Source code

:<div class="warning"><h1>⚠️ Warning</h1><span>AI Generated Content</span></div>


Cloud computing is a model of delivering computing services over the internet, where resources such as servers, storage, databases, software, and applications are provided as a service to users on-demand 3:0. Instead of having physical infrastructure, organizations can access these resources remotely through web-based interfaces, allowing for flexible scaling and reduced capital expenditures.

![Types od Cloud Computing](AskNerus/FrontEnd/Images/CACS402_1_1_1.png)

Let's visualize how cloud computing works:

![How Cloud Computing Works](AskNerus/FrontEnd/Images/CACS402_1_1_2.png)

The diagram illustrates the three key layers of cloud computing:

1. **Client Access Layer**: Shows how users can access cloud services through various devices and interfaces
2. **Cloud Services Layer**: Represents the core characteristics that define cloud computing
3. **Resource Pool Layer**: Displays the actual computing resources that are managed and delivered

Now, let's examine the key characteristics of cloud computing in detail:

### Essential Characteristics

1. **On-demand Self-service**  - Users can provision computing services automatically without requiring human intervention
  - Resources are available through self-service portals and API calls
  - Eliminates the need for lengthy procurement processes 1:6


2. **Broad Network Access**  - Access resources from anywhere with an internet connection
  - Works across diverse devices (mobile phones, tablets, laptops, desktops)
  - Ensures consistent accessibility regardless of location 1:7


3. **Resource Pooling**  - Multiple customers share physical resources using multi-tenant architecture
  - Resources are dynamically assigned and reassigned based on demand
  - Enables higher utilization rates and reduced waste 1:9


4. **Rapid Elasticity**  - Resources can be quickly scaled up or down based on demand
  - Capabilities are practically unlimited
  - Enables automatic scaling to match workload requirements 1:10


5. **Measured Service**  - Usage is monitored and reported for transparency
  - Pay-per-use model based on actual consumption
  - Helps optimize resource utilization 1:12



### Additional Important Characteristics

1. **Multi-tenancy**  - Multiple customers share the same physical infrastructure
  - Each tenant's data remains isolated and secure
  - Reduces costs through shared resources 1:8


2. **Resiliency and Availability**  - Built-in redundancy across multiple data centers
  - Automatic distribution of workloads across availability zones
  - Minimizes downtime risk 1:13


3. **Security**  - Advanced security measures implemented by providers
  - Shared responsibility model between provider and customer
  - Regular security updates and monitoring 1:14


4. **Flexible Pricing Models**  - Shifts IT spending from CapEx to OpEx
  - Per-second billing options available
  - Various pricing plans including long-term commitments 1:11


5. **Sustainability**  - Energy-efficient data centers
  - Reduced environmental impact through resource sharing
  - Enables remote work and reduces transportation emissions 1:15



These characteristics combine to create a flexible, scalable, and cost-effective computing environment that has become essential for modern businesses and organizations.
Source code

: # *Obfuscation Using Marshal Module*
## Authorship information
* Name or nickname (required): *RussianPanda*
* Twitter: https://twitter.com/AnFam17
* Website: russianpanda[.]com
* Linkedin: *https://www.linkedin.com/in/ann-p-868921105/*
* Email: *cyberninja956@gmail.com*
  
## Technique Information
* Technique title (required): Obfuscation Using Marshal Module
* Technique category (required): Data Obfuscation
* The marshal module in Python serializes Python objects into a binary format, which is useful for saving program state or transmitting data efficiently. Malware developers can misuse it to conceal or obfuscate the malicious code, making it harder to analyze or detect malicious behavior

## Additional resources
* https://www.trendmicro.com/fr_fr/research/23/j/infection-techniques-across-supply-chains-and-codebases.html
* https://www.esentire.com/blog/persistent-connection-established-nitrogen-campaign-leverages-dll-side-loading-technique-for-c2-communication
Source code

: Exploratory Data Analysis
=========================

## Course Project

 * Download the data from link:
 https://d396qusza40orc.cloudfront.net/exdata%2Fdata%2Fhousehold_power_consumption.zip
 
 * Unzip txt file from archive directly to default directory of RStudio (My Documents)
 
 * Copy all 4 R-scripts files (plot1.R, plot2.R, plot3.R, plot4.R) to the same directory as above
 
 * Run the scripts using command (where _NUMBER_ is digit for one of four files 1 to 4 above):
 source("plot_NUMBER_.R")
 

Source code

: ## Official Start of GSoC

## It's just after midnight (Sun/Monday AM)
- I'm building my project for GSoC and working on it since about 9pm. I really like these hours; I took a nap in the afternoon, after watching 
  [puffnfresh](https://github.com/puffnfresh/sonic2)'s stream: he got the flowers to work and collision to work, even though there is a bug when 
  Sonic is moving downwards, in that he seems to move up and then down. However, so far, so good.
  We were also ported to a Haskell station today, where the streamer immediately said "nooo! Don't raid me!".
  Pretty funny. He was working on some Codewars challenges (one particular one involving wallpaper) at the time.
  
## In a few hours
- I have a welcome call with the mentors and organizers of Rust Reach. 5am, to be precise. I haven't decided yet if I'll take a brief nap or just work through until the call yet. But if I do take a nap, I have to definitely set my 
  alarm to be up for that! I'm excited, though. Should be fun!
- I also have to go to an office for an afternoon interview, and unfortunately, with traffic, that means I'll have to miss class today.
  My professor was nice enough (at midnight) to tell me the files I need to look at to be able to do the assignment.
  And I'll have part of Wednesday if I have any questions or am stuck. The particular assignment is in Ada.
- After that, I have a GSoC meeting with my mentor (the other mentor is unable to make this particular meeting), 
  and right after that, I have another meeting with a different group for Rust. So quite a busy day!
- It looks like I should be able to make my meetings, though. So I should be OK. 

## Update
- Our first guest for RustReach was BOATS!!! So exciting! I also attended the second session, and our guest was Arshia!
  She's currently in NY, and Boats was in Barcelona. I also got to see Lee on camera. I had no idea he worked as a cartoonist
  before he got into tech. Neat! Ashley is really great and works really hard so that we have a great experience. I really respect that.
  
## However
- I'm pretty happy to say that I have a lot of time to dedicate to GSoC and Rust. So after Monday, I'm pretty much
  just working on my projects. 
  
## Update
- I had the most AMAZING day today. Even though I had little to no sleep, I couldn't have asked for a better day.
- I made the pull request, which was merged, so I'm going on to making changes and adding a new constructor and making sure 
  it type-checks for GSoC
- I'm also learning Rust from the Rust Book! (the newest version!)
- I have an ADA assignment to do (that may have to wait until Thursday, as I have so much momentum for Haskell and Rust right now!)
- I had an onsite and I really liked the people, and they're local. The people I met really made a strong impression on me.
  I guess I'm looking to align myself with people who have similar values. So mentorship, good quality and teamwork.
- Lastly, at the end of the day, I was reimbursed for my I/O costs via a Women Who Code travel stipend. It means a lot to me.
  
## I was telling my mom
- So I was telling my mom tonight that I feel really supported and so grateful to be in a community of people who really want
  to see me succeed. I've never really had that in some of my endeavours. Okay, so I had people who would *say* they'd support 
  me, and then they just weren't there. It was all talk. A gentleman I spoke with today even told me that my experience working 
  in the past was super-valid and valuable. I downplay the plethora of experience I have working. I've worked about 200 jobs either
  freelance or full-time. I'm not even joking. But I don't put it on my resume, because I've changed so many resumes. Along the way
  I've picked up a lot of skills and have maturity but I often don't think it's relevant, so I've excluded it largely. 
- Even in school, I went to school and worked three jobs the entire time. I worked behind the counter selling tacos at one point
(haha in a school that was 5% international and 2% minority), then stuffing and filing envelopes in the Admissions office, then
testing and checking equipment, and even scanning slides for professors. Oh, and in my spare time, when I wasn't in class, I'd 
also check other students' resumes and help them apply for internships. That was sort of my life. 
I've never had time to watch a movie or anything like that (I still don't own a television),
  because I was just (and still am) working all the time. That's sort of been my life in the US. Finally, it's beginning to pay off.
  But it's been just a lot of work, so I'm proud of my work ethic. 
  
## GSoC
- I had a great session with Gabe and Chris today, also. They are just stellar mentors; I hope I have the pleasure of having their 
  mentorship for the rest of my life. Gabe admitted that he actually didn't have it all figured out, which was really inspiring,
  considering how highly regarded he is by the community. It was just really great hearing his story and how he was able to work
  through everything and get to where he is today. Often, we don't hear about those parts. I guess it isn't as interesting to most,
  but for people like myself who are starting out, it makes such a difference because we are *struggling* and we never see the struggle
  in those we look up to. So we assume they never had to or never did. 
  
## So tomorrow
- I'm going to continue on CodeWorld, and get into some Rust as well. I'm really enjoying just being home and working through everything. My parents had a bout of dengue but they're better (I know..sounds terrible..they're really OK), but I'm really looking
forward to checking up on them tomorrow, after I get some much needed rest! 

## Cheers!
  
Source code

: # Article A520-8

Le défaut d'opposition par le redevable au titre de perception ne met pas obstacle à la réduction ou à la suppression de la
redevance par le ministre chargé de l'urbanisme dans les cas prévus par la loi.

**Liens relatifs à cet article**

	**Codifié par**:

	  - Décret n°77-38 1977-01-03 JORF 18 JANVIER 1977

**What is required**.
From the records above, retype only the lines starting at the line that contains "Energy-efficient data centers" and ending at the line that contains "(required): Data Obfuscation", both included.

**Solution for this exercise**.
5. **Sustainability**  - Energy-efficient data centers
  - Reduced environmental impact through resource sharing
  - Enables remote work and reduces transportation emissions 1:15



These characteristics combine to create a flexible, scalable, and cost-effective computing environment that has become essential for modern businesses and organizations.
Source code

: # *Obfuscation Using Marshal Module*
## Authorship information
* Name or nickname (required): *RussianPanda*
* Twitter: https://twitter.com/AnFam17
* Website: russianpanda[.]com
* Linkedin: *https://www.linkedin.com/in/ann-p-868921105/*
* Email: *cyberninja956@gmail.com*
  
## Technique Information
* Technique title (required): Obfuscation Using Marshal Module
* Technique category (required): Data Obfuscation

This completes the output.